Stored data entries

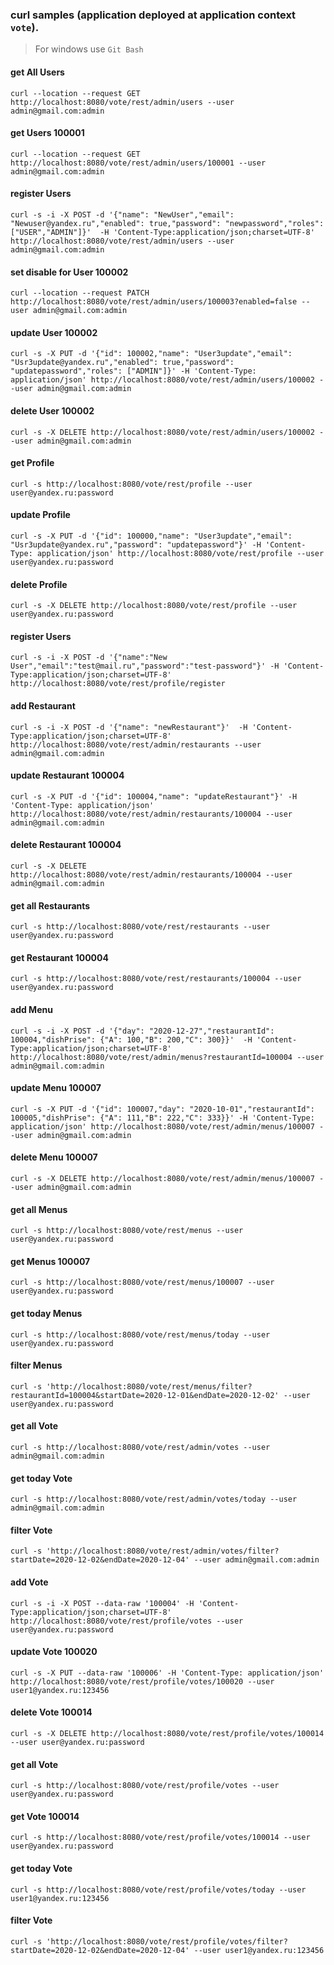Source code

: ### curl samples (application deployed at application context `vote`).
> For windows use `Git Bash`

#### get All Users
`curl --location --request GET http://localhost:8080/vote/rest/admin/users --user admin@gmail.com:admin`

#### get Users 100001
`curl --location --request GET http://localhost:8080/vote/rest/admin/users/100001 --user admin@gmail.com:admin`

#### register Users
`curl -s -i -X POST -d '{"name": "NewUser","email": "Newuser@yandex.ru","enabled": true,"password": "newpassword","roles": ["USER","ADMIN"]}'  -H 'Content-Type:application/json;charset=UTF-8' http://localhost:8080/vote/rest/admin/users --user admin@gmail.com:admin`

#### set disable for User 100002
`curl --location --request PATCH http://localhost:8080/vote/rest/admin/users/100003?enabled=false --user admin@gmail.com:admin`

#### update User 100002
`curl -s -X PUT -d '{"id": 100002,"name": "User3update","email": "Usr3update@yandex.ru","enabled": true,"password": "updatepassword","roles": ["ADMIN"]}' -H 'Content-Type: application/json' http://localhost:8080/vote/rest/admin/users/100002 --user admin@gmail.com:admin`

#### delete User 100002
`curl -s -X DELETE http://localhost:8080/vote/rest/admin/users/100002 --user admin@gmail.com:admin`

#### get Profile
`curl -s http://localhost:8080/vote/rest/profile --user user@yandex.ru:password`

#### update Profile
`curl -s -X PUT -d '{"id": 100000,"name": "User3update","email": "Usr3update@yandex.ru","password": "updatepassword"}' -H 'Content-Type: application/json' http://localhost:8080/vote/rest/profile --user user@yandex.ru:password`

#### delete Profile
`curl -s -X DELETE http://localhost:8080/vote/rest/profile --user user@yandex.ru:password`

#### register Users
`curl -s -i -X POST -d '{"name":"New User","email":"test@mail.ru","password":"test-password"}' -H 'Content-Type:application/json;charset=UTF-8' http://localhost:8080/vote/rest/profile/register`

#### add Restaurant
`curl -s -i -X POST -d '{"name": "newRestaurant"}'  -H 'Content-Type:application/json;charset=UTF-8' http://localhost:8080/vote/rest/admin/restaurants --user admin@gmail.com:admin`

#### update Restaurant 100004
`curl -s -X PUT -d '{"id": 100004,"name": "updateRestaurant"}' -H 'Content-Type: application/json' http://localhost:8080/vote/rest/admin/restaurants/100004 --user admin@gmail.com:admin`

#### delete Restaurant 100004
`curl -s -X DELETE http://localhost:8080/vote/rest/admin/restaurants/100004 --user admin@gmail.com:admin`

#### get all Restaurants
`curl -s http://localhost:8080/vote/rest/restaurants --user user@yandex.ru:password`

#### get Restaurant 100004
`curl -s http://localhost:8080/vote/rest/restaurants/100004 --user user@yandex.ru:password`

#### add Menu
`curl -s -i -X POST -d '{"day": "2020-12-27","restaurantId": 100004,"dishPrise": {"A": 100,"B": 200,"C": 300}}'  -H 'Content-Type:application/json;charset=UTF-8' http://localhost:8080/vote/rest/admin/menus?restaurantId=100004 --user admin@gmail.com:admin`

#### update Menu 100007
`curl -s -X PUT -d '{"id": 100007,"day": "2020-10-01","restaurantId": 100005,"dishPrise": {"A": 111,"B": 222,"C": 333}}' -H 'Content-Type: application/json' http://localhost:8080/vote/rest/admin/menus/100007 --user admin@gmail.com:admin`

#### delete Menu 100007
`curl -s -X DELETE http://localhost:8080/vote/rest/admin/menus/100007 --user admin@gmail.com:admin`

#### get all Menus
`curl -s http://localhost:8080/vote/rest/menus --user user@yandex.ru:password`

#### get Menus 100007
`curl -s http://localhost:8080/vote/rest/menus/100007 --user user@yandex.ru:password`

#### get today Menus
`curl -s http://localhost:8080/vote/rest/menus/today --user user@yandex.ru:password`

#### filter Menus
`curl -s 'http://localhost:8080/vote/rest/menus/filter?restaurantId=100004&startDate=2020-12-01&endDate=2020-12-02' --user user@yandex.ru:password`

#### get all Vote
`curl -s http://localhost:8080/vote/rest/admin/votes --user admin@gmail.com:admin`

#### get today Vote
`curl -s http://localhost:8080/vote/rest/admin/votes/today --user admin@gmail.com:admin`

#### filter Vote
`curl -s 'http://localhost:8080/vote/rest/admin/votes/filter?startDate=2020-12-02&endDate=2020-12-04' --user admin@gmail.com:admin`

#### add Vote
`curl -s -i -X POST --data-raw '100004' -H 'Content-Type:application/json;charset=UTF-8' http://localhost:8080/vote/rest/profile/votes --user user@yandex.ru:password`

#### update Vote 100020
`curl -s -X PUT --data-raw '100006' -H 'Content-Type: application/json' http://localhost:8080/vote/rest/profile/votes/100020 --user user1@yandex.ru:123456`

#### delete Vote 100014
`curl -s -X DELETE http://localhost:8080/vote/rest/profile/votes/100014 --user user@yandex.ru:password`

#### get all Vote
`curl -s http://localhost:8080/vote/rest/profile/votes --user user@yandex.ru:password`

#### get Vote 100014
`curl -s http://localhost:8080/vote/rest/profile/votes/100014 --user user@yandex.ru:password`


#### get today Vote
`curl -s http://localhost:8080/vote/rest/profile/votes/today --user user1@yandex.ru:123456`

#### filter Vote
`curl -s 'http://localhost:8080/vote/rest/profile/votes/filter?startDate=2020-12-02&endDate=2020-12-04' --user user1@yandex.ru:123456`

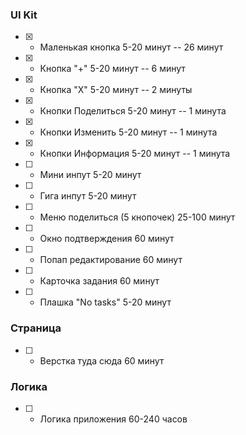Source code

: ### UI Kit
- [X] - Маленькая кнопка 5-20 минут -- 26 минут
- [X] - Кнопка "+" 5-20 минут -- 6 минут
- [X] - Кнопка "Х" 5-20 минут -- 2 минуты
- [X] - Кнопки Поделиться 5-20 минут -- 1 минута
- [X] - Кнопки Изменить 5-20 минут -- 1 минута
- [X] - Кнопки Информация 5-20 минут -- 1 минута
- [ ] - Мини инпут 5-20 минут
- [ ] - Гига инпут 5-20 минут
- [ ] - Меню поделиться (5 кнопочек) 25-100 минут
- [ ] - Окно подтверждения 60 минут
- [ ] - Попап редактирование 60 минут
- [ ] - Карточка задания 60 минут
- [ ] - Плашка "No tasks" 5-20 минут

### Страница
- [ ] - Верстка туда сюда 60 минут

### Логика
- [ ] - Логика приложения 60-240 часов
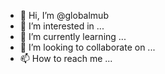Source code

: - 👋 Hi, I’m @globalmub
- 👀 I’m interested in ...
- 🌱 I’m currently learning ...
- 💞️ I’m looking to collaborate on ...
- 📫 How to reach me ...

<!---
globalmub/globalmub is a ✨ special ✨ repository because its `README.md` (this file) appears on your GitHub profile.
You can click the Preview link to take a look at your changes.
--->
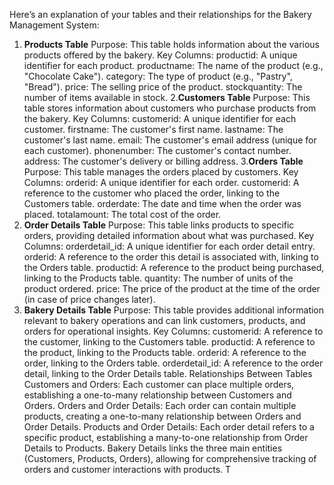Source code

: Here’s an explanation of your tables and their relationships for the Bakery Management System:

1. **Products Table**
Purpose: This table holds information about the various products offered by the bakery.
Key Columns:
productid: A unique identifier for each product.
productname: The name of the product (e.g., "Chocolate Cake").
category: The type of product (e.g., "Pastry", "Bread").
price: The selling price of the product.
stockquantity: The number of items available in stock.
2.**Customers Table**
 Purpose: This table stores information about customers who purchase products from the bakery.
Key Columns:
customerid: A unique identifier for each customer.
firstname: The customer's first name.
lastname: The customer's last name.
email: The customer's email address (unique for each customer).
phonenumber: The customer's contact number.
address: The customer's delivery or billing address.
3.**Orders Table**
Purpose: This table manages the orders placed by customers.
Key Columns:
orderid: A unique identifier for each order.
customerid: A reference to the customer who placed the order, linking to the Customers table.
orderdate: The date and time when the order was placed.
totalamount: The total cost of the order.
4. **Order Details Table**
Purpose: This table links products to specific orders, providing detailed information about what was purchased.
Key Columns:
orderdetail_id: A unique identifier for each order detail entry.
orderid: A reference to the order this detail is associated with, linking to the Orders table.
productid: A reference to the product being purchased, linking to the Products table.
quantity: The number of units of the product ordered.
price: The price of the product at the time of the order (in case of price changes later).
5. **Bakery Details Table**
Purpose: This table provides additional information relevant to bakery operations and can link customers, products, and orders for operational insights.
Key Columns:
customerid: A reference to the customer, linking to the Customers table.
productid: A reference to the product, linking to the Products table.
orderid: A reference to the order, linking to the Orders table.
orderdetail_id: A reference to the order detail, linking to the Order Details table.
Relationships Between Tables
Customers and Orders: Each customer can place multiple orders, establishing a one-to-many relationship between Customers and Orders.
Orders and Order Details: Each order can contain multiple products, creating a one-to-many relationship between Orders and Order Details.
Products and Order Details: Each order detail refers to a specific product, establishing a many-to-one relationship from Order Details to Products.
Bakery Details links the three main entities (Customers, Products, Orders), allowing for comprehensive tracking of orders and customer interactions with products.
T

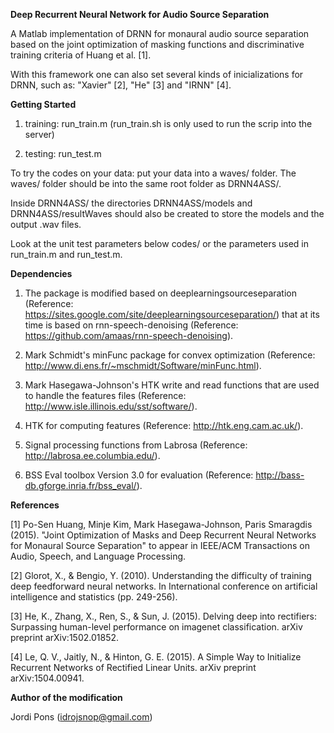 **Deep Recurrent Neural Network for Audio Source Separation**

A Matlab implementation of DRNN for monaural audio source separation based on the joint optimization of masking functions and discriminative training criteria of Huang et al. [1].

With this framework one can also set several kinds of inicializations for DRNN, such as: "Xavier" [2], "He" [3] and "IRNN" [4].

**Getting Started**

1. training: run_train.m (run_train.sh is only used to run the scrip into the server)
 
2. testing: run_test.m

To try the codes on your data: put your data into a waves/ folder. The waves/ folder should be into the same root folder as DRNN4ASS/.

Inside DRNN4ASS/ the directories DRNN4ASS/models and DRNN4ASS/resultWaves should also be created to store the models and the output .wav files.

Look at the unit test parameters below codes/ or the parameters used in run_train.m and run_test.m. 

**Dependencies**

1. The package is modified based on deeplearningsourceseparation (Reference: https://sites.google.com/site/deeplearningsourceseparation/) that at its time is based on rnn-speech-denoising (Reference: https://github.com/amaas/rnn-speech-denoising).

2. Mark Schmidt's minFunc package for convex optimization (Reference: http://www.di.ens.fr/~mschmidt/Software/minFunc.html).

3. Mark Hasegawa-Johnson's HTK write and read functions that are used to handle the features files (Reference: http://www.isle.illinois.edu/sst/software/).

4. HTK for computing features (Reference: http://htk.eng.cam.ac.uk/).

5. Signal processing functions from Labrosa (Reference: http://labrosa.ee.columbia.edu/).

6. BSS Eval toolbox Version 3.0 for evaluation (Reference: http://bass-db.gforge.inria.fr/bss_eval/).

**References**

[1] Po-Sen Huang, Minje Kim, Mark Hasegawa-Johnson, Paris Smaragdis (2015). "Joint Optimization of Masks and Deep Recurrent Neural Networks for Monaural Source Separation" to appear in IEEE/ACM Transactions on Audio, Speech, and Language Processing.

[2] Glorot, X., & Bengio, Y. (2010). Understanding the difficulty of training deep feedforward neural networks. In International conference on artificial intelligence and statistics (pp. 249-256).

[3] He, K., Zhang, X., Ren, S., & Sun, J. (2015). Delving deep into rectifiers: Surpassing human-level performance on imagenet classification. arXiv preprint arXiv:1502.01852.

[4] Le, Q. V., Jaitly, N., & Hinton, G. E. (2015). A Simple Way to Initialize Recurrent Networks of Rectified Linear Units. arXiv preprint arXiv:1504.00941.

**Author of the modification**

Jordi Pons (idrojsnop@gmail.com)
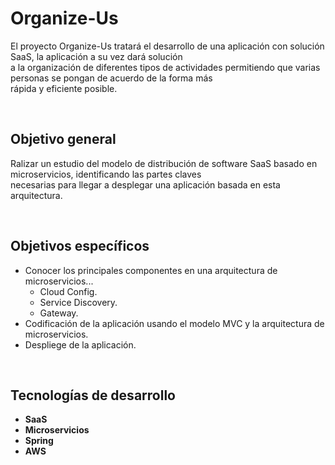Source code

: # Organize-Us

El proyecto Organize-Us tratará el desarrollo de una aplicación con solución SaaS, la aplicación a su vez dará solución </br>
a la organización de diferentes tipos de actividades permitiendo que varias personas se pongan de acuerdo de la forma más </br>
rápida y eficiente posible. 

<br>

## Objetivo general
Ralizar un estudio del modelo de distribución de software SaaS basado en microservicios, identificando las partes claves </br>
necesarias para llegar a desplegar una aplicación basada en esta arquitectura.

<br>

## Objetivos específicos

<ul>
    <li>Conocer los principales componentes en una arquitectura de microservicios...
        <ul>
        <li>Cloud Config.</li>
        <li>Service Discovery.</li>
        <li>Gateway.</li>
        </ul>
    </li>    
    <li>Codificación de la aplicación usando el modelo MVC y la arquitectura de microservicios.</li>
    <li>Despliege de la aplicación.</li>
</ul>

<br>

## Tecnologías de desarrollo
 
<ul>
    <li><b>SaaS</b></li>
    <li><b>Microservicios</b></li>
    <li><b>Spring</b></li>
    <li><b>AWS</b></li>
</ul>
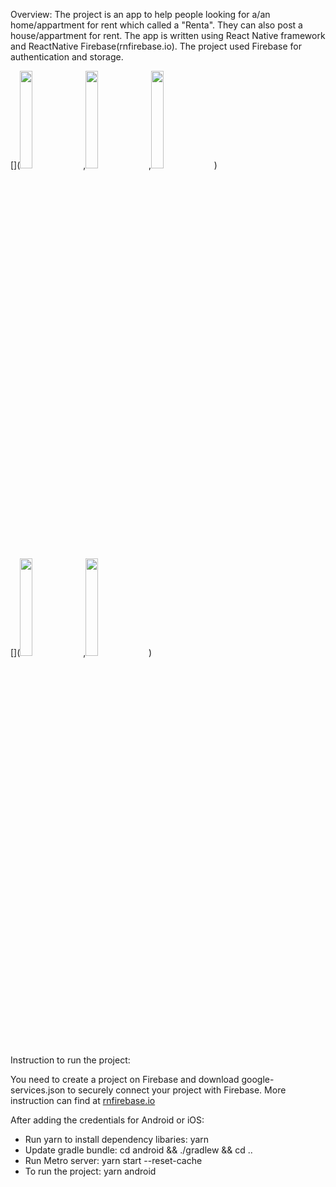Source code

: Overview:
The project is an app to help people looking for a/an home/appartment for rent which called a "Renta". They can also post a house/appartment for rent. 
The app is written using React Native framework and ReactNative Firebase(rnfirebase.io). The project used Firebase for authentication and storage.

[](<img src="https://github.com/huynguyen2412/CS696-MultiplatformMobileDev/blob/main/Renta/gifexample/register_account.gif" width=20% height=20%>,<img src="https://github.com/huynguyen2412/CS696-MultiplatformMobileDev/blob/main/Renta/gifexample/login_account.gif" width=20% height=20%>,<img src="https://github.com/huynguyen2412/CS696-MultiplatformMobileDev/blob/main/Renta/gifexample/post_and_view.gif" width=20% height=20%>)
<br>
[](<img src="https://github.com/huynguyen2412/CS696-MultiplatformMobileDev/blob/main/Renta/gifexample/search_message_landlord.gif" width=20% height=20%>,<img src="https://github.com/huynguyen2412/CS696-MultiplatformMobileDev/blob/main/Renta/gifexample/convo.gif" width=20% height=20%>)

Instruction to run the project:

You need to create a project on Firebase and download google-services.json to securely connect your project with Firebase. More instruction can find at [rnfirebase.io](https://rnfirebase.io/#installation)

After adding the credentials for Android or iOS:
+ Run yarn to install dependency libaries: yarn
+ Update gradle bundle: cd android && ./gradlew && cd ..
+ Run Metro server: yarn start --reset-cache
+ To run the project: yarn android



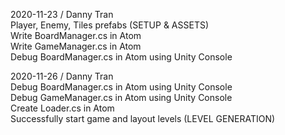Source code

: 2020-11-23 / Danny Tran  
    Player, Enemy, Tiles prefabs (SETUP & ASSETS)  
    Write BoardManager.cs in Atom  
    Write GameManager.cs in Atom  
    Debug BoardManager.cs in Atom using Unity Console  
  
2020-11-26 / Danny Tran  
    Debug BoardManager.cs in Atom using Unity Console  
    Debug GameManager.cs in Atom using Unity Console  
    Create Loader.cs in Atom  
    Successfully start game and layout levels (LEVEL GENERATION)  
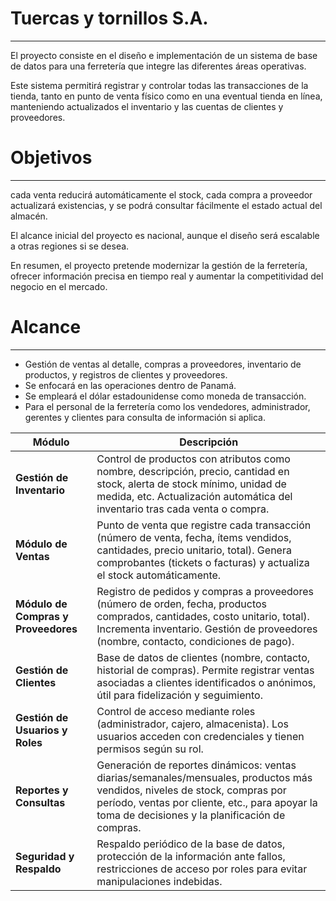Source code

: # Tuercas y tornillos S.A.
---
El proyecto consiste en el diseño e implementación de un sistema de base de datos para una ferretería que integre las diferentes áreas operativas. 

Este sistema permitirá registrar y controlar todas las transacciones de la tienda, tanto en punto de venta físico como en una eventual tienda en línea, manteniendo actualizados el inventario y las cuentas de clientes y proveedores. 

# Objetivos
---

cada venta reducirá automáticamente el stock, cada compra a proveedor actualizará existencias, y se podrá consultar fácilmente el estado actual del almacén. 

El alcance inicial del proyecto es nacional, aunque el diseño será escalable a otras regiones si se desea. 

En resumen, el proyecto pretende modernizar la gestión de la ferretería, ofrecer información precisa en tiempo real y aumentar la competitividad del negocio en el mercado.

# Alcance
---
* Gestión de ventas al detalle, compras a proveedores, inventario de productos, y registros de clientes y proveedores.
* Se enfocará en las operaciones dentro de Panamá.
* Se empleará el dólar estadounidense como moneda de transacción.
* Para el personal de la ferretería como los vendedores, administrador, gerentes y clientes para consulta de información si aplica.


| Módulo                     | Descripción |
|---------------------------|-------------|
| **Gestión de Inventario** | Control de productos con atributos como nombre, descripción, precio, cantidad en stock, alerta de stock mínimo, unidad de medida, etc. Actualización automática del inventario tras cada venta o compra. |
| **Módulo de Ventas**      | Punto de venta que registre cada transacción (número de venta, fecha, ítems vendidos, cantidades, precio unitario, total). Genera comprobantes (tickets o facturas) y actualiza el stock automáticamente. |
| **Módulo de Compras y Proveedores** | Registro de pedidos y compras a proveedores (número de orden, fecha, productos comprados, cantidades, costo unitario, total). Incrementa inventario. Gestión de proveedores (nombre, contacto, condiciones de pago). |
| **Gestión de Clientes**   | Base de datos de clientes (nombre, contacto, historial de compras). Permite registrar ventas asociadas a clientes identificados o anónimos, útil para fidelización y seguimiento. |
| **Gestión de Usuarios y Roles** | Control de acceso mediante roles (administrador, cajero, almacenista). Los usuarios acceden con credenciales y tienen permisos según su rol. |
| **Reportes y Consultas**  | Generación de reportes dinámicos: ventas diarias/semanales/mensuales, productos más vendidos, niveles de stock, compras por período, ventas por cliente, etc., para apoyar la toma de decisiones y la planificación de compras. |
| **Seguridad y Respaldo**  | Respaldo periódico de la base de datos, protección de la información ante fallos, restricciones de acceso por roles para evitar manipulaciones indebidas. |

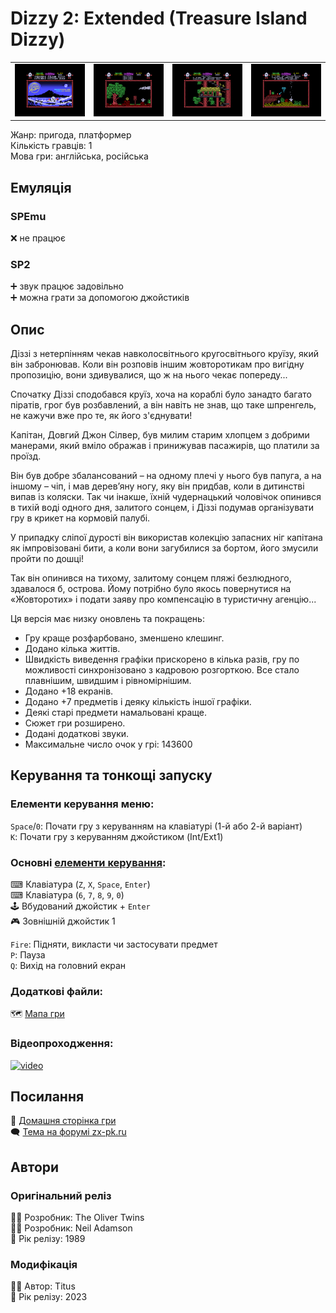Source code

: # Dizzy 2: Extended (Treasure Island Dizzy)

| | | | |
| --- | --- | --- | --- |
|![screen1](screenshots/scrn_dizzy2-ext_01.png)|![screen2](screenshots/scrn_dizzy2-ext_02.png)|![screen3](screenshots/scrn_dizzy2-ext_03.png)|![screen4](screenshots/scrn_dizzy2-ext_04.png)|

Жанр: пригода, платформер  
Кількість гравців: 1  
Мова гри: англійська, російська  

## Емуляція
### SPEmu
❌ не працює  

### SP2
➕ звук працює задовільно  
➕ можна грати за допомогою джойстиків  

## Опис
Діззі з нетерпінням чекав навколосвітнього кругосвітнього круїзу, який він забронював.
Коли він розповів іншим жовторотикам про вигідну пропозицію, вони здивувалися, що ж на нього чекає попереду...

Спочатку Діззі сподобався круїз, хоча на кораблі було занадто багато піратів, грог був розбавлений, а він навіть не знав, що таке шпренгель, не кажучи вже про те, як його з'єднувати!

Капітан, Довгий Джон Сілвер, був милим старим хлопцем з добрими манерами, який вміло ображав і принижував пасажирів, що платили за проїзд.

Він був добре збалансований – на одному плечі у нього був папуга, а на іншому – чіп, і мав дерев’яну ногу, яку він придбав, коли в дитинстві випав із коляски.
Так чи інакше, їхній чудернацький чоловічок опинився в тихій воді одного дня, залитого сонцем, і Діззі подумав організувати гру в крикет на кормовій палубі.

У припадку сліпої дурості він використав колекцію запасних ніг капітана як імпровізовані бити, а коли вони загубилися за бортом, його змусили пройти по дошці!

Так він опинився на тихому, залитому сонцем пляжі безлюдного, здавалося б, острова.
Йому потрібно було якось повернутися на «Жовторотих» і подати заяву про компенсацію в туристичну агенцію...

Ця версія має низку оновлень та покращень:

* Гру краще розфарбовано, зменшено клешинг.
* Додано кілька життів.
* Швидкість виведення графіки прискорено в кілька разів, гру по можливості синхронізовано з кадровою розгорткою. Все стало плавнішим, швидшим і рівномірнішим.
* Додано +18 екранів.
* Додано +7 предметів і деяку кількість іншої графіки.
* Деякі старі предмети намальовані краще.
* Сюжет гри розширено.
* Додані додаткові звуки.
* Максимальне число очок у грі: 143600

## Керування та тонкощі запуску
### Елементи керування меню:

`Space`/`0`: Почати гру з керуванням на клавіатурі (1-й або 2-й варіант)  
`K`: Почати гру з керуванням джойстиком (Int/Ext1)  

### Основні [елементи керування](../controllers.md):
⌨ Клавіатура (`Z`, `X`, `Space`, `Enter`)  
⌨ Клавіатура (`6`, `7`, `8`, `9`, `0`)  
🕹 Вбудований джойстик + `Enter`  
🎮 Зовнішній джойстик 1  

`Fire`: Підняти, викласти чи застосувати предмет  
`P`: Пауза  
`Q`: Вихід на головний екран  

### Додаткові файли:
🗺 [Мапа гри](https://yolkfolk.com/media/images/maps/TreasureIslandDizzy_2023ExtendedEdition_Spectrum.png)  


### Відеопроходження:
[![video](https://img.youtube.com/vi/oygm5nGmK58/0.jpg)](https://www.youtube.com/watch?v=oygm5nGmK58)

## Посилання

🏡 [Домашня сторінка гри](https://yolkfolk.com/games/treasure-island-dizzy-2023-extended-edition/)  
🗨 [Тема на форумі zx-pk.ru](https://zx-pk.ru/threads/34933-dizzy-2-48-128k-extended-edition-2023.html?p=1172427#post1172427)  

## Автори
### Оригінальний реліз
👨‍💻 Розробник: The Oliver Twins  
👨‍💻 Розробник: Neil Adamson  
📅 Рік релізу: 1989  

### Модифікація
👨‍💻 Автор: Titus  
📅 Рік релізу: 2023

> **DESCRIPTION OF THE TASK**
Say how many lines in the records hold the string "його", and say nothing else.

> **WRITTEN SOLUTION**
2